A day like any other. Except that I turned 21 yesterday.
This day is depressing for me not only because I am one year older and closer to my inevitable demise, but because looking back at the year before I have nothing to be proud of… no accomplishments, nothing in my life that particularly improved on any basis.
Some people become famous by 21 with a great album or two, some have been on the top of their sport, some made a billion dollars with their app etc.
What am I doing? Nothing. I am still not finished with university (which is not uncommon). I work part time to have money for my expenses thank come along with my education. Between those I have almost no time or the willpower to do anything else.
I have at least two books started that I never finished. I have many drawings that are half done. I still have that book on how to learn Photoshop and Illustration that I glanced through when I bought them two years ago. I don’t even want to mention countless short stories and ideas that are pilling up, nowhere near completion. I have around 20 books I have not read on my shelf, and I buy about 10 every year thinking it will get me to read them, but it never does.
What is even worse, this is not my first blog. I have had two or three before that I started, wrote a post or two a couple of years ago, and never continued because I didn’t know what to do with them.

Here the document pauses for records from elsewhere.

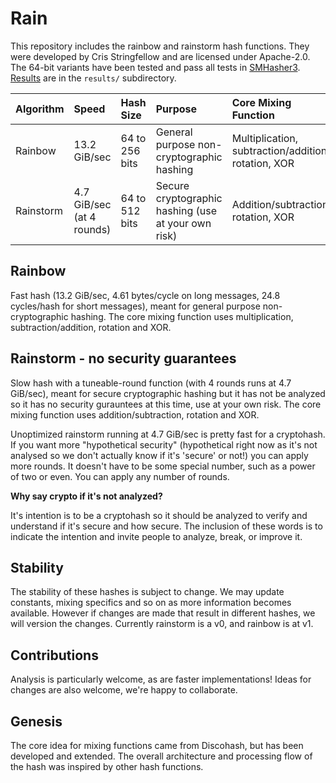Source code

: # Rain

This repository includes the rainbow and rainstorm hash functions. They were developed by Cris Stringfellow and are licensed under Apache-2.0. The 64-bit variants have been tested and pass all tests in [SMHasher3](https://gitlab.com/fwojcik/smhasher3). [Results](results) are in the `results/` subdirectory.

| Algorithm | Speed | Hash Size | Purpose | Core Mixing Function | Security |
| :- | :- | :- | :- | :- | :- |
| Rainbow | 13.2 GiB/sec | 64 to 256 bits | General purpose non-cryptographic hashing | Multiplication, subtraction/addition, rotation, XOR | None mentioned |
| Rainstorm | 4.7 GiB/sec (at 4 rounds) | 64 to 512 bits | Secure cryptographic hashing (use at your own risk) | Addition/subtraction, rotation, XOR | Not analyzed, no guarantees |

## Rainbow 

Fast hash (13.2 GiB/sec, 4.61 bytes/cycle on long messages, 24.8 cycles/hash for short messages), meant for general purpose non-cryptographic hashing. The core mixing function uses multiplication, subtraction/addition, rotation and XOR. 

## Rainstorm - **no security guarantees**

Slow hash with a tuneable-round function (with 4 rounds runs at 4.7 GiB/sec), meant for secure cryptographic hashing but it has not be analyzed so it has no security gurauntees at this time, use at your own risk. The core mixing function uses addition/subtraction, rotation and XOR.

Unoptimized rainstorm running at 4.7 GiB/sec is pretty fast for a cryptohash. If you want more "hypothetical security" (hypothetical right now as it's not analysed so we don't actually know if it's 'secure' or not!) you can apply more rounds. It doesn't have to be some special number, such as a power of two or even. You can apply any number of rounds. 

**Why say crypto if it's not analyzed?** 

It's intention is to be a cryptohash so it should be analyzed to verify and understand if it's secure and how secure. The inclusion of these words is to indicate the intention and invite people to analyze, break, or improve it. 

## Stability

The stability of these hashes is subject to change. We may update constants, mixing specifics and so on as more information becomes available. However if changes are made that result in different hashes, we will version the changes. Currently rainstorm is a v0, and rainbow is at v1.

## Contributions

Analysis is particularly welcome, as are faster implementations! Ideas for changes are also welcome, we're happy to collaborate. 

## Genesis

The core idea for mixing functions came from Discohash, but has been developed and extended. The overall architecture and processing flow of the hash was inspired by other hash functions.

Instead of getting scared that the years are going by and that they are taking me along with them, I feel even less willing to work on anything. That is exactly why I made this blog about a month ago, to finally motivate me to do something with my time.
And maybe, just maybe being 21 will not be so bad. I am aware that it will never be like Adele’s 21, but I will give it my best to make sure that I take the most of it.
This will finally motivate me to do something, at least I hope so. It will kick me in the arse and finally make me accept that not everything has to go by plan. There is no divine plan nor will there ever be, and that I am the maker of my own future.